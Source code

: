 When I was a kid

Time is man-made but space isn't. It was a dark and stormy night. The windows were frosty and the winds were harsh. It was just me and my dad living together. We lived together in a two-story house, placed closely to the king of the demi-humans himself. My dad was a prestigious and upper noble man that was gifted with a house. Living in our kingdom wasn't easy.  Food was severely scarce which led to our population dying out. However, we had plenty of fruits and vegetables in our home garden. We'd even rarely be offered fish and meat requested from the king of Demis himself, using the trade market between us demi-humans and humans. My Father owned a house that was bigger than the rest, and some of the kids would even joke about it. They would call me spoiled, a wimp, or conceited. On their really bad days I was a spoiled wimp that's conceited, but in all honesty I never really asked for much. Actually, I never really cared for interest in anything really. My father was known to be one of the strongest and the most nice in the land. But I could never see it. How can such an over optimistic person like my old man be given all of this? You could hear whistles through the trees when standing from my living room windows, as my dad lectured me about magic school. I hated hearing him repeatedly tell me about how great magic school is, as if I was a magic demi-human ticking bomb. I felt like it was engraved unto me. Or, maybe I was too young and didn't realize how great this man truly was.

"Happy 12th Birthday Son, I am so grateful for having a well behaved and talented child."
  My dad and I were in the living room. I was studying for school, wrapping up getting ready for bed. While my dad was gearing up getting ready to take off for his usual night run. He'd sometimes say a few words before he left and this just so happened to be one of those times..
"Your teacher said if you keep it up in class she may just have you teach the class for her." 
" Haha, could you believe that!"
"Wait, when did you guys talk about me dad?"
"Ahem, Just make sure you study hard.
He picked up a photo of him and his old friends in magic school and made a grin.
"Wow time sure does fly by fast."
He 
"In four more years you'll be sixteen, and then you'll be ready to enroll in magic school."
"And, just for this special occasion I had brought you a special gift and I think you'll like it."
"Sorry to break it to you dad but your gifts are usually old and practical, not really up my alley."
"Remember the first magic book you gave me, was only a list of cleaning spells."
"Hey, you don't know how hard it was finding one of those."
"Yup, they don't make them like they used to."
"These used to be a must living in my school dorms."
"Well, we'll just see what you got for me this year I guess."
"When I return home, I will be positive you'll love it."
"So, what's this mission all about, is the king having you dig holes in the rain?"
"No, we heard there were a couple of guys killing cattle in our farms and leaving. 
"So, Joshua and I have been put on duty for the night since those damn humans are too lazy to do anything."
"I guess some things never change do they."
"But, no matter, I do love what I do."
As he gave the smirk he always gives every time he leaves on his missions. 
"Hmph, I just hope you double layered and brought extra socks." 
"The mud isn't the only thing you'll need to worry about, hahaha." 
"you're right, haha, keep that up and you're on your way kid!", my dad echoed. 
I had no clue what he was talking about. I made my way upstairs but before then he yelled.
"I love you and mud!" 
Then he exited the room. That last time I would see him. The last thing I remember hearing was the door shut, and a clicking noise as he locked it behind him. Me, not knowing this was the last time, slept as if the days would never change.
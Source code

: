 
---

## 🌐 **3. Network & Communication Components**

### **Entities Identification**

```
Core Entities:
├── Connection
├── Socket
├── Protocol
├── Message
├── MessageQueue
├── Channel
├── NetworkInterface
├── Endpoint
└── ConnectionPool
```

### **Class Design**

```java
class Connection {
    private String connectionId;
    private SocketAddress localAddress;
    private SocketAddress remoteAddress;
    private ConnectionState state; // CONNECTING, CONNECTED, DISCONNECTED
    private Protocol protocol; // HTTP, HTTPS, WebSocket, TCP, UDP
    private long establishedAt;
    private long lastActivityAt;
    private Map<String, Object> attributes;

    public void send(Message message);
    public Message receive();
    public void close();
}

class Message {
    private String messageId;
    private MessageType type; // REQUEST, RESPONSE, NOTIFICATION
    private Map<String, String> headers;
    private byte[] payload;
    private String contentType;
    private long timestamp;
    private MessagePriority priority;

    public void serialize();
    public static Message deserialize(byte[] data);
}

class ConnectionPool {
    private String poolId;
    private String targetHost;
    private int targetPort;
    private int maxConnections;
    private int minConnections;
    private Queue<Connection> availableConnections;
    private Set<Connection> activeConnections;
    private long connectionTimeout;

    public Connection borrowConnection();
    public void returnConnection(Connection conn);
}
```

== Aim of the exercise ==
From the records above, give again exactly the lines running from the line with "He picked up" to the line with "just for this", inclusive.

== Response area ==
He picked up a photo of him and his old friends in magic school and made a grin.
"Wow time sure does fly by fast."
He 
"In four more years you'll be sixteen, and then you'll be ready to enroll in magic school."
"And, just for this special occasion I had brought you a special gift and I think you'll like it."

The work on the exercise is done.